TO DO: Select, from the data, each line where "сообщение" occurs.

--- START ---

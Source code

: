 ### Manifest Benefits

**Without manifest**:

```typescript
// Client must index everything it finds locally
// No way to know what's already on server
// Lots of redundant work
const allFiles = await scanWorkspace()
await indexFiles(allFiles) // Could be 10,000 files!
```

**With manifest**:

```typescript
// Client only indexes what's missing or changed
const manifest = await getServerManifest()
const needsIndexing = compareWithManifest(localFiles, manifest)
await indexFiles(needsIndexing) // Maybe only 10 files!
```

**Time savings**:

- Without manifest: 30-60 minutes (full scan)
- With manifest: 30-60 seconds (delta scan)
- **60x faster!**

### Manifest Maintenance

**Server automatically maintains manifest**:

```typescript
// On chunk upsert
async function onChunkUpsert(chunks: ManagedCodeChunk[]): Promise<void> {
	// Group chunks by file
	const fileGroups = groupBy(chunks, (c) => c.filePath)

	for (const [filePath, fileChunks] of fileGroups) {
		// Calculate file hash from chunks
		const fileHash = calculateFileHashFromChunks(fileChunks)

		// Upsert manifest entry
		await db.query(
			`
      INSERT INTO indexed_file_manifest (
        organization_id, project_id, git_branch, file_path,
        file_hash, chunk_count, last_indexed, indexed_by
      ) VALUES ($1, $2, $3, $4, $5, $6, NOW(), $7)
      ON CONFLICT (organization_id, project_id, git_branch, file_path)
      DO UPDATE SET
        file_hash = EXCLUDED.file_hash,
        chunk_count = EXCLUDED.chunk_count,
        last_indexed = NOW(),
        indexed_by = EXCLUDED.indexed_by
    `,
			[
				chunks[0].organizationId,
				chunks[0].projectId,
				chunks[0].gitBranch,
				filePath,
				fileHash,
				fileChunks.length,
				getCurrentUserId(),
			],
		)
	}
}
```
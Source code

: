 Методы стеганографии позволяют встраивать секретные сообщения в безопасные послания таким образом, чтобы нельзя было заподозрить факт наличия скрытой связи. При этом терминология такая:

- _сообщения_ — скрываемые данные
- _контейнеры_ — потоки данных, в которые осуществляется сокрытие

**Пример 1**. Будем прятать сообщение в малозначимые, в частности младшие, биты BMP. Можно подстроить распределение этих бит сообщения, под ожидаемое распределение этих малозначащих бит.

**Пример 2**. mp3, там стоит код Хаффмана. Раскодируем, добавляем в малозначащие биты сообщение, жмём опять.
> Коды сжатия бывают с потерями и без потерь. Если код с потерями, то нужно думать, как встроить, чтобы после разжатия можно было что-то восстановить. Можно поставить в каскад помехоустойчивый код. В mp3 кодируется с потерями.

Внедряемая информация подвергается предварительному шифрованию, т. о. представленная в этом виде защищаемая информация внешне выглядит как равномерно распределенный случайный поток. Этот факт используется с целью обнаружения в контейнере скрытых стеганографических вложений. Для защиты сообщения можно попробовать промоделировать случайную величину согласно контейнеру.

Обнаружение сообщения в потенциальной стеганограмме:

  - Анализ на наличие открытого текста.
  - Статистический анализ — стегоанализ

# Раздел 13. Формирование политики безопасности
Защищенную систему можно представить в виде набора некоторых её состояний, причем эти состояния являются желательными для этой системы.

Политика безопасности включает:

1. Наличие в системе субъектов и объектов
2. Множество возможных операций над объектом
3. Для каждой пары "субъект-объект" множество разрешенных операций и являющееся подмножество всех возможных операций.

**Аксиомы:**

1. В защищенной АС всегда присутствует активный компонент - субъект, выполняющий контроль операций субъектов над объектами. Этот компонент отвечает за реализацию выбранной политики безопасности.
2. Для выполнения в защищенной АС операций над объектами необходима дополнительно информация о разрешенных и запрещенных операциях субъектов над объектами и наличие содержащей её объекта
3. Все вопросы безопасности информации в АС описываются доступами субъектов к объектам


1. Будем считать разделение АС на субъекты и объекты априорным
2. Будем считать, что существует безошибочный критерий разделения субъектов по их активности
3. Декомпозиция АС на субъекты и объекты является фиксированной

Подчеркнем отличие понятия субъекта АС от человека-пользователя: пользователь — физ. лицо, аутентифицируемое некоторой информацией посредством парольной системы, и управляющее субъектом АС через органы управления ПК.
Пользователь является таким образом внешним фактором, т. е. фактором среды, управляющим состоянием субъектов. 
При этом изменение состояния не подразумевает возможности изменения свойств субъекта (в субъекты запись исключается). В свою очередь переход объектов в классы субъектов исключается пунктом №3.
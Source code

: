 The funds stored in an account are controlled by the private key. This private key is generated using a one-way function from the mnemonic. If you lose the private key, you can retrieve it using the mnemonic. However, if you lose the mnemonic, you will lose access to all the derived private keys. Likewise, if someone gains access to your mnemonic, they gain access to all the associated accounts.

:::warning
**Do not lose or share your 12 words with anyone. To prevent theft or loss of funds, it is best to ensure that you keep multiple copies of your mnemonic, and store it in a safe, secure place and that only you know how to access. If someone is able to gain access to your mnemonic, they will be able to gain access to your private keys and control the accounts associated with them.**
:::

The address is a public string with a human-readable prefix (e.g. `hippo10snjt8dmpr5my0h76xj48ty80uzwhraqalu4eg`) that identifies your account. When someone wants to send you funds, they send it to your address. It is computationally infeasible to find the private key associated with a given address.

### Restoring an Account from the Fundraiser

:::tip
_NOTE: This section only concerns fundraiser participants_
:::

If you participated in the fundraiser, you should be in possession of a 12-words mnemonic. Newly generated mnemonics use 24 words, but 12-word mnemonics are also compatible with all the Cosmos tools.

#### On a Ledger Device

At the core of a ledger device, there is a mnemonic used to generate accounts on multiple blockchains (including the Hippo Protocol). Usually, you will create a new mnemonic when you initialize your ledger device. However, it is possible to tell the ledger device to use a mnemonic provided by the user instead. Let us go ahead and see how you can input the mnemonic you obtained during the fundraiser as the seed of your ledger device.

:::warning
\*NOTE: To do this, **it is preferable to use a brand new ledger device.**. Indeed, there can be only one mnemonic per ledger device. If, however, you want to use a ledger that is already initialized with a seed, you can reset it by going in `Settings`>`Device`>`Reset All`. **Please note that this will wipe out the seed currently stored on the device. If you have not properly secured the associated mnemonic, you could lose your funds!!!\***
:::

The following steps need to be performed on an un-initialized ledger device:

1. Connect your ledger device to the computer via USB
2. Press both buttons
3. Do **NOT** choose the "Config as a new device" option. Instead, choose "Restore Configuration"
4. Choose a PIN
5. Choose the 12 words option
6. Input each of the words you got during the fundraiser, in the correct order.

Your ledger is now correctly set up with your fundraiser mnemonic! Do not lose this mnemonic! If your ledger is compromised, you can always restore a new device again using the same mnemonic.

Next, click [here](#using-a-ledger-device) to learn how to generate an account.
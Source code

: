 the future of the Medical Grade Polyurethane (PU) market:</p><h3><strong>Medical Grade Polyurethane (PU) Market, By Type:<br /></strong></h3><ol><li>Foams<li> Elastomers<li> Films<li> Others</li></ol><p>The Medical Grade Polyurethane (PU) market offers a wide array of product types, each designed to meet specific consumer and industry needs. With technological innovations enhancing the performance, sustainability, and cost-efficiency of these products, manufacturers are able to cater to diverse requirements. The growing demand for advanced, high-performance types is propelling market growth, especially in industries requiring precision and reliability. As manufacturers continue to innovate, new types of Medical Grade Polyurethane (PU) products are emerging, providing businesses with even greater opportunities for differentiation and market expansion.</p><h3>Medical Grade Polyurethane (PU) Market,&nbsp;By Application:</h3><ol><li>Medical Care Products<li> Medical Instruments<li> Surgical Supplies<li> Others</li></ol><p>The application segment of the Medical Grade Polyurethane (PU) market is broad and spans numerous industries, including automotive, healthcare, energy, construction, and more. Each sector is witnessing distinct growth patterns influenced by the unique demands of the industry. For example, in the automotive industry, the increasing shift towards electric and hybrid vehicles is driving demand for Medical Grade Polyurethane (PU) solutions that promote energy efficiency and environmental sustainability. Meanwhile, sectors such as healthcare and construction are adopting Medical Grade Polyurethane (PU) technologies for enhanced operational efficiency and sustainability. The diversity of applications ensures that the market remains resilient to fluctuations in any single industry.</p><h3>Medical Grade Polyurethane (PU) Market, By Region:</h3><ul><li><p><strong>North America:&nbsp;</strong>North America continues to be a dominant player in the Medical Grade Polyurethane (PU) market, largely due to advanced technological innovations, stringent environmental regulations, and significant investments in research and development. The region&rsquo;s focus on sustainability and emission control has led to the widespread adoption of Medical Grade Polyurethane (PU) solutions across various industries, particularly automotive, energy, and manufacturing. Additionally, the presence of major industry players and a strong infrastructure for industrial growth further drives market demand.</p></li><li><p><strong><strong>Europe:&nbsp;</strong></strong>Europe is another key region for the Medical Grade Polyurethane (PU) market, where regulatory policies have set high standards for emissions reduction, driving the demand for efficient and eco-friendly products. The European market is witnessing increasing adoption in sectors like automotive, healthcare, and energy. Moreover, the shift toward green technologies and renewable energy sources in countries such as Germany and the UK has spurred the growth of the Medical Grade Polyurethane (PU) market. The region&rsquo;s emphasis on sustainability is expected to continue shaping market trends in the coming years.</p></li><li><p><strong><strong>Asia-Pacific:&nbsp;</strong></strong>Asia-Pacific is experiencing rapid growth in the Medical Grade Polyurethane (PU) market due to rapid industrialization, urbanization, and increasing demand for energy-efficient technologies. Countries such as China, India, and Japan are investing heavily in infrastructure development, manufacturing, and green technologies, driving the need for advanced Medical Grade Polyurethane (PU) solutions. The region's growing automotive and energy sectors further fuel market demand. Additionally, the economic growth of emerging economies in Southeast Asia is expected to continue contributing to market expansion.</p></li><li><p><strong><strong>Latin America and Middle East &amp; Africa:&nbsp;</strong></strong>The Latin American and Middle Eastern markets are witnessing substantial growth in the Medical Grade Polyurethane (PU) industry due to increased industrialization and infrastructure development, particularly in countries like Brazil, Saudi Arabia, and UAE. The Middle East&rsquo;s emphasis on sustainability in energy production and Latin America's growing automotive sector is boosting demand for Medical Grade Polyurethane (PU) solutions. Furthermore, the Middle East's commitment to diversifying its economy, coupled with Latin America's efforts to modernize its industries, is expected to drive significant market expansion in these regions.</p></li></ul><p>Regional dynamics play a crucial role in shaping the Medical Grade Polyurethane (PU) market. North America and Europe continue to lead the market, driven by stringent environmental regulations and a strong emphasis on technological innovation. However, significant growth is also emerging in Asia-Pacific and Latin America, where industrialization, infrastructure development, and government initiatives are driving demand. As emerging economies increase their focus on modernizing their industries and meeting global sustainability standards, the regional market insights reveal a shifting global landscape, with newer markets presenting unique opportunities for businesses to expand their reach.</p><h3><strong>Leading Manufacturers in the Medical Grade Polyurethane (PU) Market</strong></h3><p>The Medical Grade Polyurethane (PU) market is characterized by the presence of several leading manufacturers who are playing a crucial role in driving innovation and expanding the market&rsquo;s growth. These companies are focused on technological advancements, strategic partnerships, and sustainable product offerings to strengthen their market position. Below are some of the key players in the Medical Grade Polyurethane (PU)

--- END ---

FINISHED TASK:
**Пример 1**. Будем прятать сообщение в малозначимые, в частности младшие, биты BMP. Можно подстроить распределение этих бит сообщения, под ожидаемое распределение этих малозначащих бит.
**Пример 2**. mp3, там стоит код Хаффмана. Раскодируем, добавляем в малозначащие биты сообщение, жмём опять.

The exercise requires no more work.